The New York Knicks are enjoying a phenomenal season, exceeding any rational expectation and putting an entertaining product on the floor every night. With that success comes increased attention, particularly for head coach Tom Thibodeau and star forward Julius Randle, as both have genuine cases for major NBA awards on the heels of the the breakout campaign. The stretch run continues for the Knicks on Tuesday evening with a road trip to face the Los Angeles Lakers and, while LeBron James won’t be playing, New York will face Anthony Davis and company in front of a national audience on TNT. As such, there was some Knicks-based discussion from Turner’s studio show and, as often, hilarity ensued.

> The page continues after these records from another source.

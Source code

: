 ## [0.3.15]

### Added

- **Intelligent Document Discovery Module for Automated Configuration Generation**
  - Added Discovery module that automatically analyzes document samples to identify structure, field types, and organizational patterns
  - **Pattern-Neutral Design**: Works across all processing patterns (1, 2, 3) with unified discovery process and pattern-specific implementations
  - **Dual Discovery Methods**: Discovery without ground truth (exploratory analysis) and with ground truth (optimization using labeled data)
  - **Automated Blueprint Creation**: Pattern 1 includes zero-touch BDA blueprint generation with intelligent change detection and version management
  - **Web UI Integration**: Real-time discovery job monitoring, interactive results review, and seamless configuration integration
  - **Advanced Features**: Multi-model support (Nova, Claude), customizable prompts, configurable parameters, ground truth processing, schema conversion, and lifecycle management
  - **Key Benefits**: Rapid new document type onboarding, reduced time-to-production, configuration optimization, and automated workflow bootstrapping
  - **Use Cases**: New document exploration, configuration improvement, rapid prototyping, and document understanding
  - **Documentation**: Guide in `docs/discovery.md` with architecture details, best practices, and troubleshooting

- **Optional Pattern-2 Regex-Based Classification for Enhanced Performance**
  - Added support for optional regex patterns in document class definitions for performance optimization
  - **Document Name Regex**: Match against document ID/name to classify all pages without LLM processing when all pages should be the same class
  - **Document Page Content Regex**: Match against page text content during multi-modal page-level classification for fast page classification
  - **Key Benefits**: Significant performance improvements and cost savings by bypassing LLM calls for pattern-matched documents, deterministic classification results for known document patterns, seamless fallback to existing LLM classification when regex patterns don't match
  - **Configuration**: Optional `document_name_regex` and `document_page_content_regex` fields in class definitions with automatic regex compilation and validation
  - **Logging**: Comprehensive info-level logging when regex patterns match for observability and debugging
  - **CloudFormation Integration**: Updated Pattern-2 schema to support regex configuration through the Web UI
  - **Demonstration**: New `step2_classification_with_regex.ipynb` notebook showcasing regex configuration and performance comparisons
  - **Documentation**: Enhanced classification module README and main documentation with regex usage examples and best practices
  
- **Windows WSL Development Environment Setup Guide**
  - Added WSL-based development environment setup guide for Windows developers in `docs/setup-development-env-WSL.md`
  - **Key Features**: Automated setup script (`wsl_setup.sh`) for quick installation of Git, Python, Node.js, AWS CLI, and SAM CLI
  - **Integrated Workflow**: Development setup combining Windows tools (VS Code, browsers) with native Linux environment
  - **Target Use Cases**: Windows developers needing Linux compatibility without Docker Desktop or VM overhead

Shaquille O’Neal was speaking in a (relatively) positive fashion about the Knicks but, as he finished his thought, Shaq referred to the currently retired Zach Randolph as someone playing at an MVP level this season, when he really meant to discuss Randle.
— NBA on TNT (@NBAonTNT) May 12, 2021
This isn’t the first time Shaq has had a name mix-up on the air in Atlanta, but this was of the amusing variety. For one, there was the correction to say “he doesn’t play right now” in reference to Randle. Then, Shaq kept things on-brand by refusing to walk it back by admitting a mistake, instead choosing to go with a reference to “whatever his name is,” before Adam Lefkoe pointed out that he said Randolph, which Shaq then noted he was thinking about his buddy Z-Bo.
Obviously, there isn’t much harm done here, but it does play in to the backdrop that the Knicks came out of nowhere this season. To be fair at least, Randolph was also a left-handed power forward that briefly played with the Knicks, but let’s just say the two players did not have similar playing styles (despite how Wade tried to help the big fella save it at the end) when examining what Randle has accomplished in 2020-21. Randle might make an All-NBA team while averaging nearly 24 points and more than 10 rebounds per game, and his name should probably be at the forefront in the middle of a career-best showing.